Another Ukrainian government official said that the attacks had likely come from a Russian Tu-95 strategic bomber, with Ukrainian air defenses intercepting one of the missiles around the western city of Lviv, a hub for refugees and government. It is unclear if the bombings, which occurred much further west of the country and far from the Donbas region where the majority of the war is currently being fought, was directly related to the visit from Blinken and Austin.

In recent days the Kremlin has stepped up its warnings to NATO and the U.S. for its escalation in arms transfers to the Ukrainian military. The Russian ambassador to Washington, Anatoly Antonov, has said the transfers were seen by the Kremlin as a provocation aimed at inflaming an already costly war. Meanwhile, Russia is not without its own recent taunts against the west: last week it tested a major new nuclear warhead capability that was celebrated on state television by President Vladimir Putin.

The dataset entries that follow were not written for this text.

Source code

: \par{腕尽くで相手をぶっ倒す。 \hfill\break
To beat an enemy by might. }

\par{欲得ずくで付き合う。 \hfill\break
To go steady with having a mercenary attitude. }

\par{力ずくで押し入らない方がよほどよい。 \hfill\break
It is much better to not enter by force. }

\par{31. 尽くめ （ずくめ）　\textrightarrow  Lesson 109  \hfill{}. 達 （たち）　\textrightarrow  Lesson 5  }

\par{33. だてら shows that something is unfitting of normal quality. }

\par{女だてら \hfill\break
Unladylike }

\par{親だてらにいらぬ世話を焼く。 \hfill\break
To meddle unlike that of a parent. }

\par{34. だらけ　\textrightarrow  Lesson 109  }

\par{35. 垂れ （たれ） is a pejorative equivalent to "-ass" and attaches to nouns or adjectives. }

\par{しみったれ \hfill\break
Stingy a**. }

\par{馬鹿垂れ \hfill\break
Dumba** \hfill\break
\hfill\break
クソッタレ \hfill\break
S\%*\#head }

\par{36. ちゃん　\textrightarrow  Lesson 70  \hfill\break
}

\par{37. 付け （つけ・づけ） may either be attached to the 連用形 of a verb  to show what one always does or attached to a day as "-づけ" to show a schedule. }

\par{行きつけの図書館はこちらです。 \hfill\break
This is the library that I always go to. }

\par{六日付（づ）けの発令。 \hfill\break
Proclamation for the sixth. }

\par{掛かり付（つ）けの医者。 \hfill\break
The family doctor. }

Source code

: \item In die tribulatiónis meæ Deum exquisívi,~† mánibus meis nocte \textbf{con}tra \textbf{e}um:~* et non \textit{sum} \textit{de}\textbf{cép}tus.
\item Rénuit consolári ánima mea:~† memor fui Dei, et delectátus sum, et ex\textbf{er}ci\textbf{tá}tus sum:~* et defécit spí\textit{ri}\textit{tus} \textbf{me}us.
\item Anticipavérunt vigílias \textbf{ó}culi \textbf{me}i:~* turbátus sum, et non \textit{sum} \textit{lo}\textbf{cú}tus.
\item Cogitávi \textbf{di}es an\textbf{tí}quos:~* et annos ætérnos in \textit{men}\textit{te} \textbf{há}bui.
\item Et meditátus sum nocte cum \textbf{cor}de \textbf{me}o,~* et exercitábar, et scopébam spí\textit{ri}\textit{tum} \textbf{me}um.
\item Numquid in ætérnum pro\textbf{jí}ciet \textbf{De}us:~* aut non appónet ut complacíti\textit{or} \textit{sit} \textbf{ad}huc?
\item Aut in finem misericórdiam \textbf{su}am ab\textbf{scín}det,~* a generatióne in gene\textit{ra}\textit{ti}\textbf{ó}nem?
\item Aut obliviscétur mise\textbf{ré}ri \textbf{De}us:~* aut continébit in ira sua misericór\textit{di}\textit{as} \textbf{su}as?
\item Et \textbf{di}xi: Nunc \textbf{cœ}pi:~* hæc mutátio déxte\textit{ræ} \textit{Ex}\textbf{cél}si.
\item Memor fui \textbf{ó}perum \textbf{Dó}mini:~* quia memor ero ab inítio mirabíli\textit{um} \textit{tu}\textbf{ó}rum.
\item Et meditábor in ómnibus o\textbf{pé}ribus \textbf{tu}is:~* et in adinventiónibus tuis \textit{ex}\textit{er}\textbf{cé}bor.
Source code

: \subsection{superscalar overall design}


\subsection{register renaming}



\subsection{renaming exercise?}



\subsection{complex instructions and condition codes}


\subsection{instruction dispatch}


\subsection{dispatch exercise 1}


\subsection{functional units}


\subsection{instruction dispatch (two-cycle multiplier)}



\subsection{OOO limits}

While the Biden administration has continually maintained since the war began that no U.S. or NATO troops will enter the fight, it has stepped up its supply of weapons to Kyiv. Last week it helped provide aircraft parts, howitzer heavy guns, and over a 100 attack drones to Ukrainian forces as part of the billions in weapons transfers it has pledged. 

Blinken and Austin, who used Ukraine’s miraculously still-functioning railway system to arrive in the country, are the latest Western government officials who have traveled in person to meet with the government in Kyiv. British Prime Minister Boris Johnson previously did a similar secretive rail journey to meet with Zelenskyy. Russian forces have increasingly looked at the train infrastructure of Ukraine as a viable target and have killed multiple civilians in Kramatorsk, an embattled city in the east close to combat contactlines, after shelling a train station there where refugees gathered to to escape to Ukraine’s west.